[PATCH AUTOSEL 6.8 03/28] serial: qcom-geni: Don't cancel/abort if we can't get the port lock

Linux ARM-MSM sub-architecture
 help / color / mirror / Atom feed

* [PATCH AUTOSEL 6.8 03/28] serial: qcom-geni: Don't cancel/abort if we can't get the port lock
       [not found] <20240403171656.335224-1-sashal@kernel.org>
@ 2024-04-03 17:16 ` Sasha Levin
  2024-04-03 17:16 ` [PATCH AUTOSEL 6.8 04/28] bus: mhi: host: Add MHI_PM_SYS_ERR_FAIL state Sasha Levin
  1 sibling, 0 replies; 2+ messages in thread
From: Sasha Levin @ 2024-04-03 17:16 UTC (permalink / raw)
  To: linux-kernel, stable
  Cc: Douglas Anderson, Greg Kroah-Hartman, Sasha Levin, andersson,
	konrad.dybcio, jirislaby, linux-arm-msm, linux-serial

From: Douglas Anderson <dianders@chromium.org>

[ Upstream commit 9e957a155005b16af057e86c6bcc1197cd70a6af ]

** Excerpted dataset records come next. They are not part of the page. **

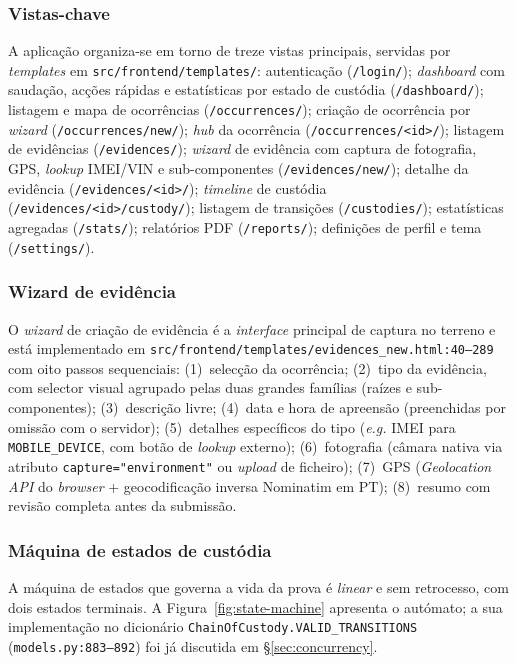 \subsubsection{Vistas-chave}
\label{sec:ui-views}

A aplicação organiza-se em torno de treze vistas principais,
servidas por \emph{templates} em \texttt{src/frontend/templates/}:
autenticação (\texttt{/login/}); \emph{dashboard} com saudação,
acções rápidas e estatísticas por estado de custódia
(\texttt{/dashboard/}); listagem e mapa de ocorrências
(\texttt{/occurrences/}); criação de ocorrência por \emph{wizard}
(\texttt{/occurrences/new/}); \emph{hub} da ocorrência
(\texttt{/occurrences/<id>/}); listagem de evidências
(\texttt{/evidences/}); \emph{wizard} de evidência com captura de
fotografia, GPS, \emph{lookup} IMEI/VIN e sub-componentes
(\texttt{/evidences/new/}); detalhe da evidência
(\texttt{/evidences/<id>/}); \emph{timeline} de custódia
(\texttt{/evidences/<id>/custody/}); listagem de transições
(\texttt{/custodies/}); estatísticas agregadas (\texttt{/stats/});
relatórios PDF (\texttt{/reports/}); definições de perfil e tema
(\texttt{/settings/}).

\subsubsection{Wizard de evidência}
\label{sec:wizard}

O \emph{wizard} de criação de evidência é a \emph{interface}
principal de captura no terreno e está implementado em
\texttt{src/frontend/templates/evidences\_new.html:40--289} com
oito passos sequenciais: (1)~selecção da ocorrência; (2)~tipo da
evidência, com selector visual agrupado pelas duas grandes famílias
(raízes e sub-componentes); (3)~descrição livre; (4)~data e hora de
apreensão (preenchidas por omissão com o servidor);
(5)~detalhes específicos do tipo (\emph{e.g.} IMEI para
\texttt{MOBILE\_DEVICE}, com botão de \emph{lookup} externo);
(6)~fotografia (câmara nativa via atributo \texttt{capture="environment"}
ou \emph{upload} de ficheiro);
(7)~GPS (\emph{Geolocation API} do \emph{browser} + geocodificação
inversa Nominatim em PT); (8)~resumo com revisão completa antes da
submissão.

\subsubsection{Máquina de estados de custódia}
\label{sec:state-machine}

A máquina de estados que governa a vida da prova é \emph{linear} e
sem retrocesso, com dois estados terminais. A
Figura~\ref{fig:state-machine} apresenta o autómato; a sua
implementação no dicionário \texttt{ChainOfCustody.VALID\_TRANSITIONS}
(\texttt{models.py:883--892}) foi já discutida em
\S\ref{sec:concurrency}.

As of commit d7402513c935 ("arm64: smp: IPI_CPU_STOP and
IPI_CPU_CRASH_STOP should try for NMI"), if we've got pseudo-NMI
enabled then we'll use it to stop CPUs at panic time. This is nice,
but it does mean that there's a pretty good chance that we'll end up
stopping a CPU while it holds the port lock for the console
UART. Specifically, I see a CPU get stopped while holding the port
lock nearly 100% of the time on my sc7180-trogdor based Chromebook by
enabling the "buddy" hardlockup detector and then doing:

  sysctl -w kernel.hardlockup_all_cpu_backtrace=1
  sysctl -w kernel.hardlockup_panic=1
  echo HARDLOCKUP > /sys/kernel/debug/provoke-crash/DIRECT

UART drivers are _supposed_ to handle this case OK and this is why
UART drivers check "oops_in_progress" and only do a "trylock" in that
case. However, before we enabled pseudo-NMI to stop CPUs it wasn't a
very well-tested situation.

Now that we're testing the situation a lot, it can be seen that the
Qualcomm GENI UART driver is pretty broken. Specifically, when I run
my test case and look at the console output I just see a bunch of
garbled output like:

  [  201.069084] NMI backtrace[  201.069084] NM[  201.069087] CPU: 6
  PID: 10296 Comm: dnsproxyd Not tainted 6.7.0-06265-gb13e8c0ede12
  #1 01112b9f14923cbd0b[  201.069090] Hardware name: Google Lazor
  ([  201.069092] pstate: 80400009 (Nzcv daif +PAN -UAO -TCO -DI[
  201.069095] pc : smp_call_function_man[  201.069099]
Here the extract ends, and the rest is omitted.